Start of Exercise data

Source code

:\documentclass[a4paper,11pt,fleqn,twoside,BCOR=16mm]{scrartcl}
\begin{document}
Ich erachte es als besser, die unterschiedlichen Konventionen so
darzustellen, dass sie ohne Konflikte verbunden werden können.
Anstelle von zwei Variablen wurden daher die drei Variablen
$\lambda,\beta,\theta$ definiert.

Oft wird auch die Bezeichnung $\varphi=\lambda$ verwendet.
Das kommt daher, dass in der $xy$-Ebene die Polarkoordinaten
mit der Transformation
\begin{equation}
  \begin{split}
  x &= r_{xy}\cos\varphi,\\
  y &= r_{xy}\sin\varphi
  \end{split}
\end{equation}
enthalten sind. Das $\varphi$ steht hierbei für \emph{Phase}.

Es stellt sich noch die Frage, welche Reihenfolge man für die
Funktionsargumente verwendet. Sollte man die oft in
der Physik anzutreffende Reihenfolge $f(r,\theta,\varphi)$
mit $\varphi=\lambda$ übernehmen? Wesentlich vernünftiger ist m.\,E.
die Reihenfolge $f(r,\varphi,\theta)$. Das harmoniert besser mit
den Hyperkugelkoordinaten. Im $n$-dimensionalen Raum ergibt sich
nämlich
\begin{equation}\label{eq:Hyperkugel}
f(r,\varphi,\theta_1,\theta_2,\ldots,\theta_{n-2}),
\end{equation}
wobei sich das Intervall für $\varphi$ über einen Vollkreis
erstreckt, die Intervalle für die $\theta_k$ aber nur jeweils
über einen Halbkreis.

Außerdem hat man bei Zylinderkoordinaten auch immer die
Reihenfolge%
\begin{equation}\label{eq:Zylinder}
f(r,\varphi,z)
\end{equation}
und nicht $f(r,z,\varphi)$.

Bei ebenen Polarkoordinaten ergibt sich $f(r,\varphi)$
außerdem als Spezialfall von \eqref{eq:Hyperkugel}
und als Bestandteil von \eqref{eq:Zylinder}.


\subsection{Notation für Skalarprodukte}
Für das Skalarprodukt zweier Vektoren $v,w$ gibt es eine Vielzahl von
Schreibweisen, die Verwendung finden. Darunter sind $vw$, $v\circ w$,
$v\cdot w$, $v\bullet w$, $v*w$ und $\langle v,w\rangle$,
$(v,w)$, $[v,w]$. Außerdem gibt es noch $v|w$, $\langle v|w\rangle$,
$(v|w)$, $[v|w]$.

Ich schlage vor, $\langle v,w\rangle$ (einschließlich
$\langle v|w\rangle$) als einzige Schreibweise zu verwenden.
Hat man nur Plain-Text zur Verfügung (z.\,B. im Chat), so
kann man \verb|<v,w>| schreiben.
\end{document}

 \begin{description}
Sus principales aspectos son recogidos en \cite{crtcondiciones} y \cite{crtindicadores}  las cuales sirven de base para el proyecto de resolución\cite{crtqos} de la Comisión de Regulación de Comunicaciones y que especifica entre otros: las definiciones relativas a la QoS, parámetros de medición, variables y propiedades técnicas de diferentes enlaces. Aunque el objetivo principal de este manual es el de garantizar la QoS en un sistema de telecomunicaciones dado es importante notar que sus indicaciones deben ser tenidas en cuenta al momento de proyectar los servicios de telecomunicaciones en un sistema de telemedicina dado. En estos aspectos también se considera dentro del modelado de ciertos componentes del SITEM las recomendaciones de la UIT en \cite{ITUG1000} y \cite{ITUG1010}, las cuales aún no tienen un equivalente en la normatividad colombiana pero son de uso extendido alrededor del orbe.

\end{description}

End of Exercise data

• [About this task]:
Nothing but a number is expected: the tally of lines in the records that include the word "einen".

• [Reply]:
2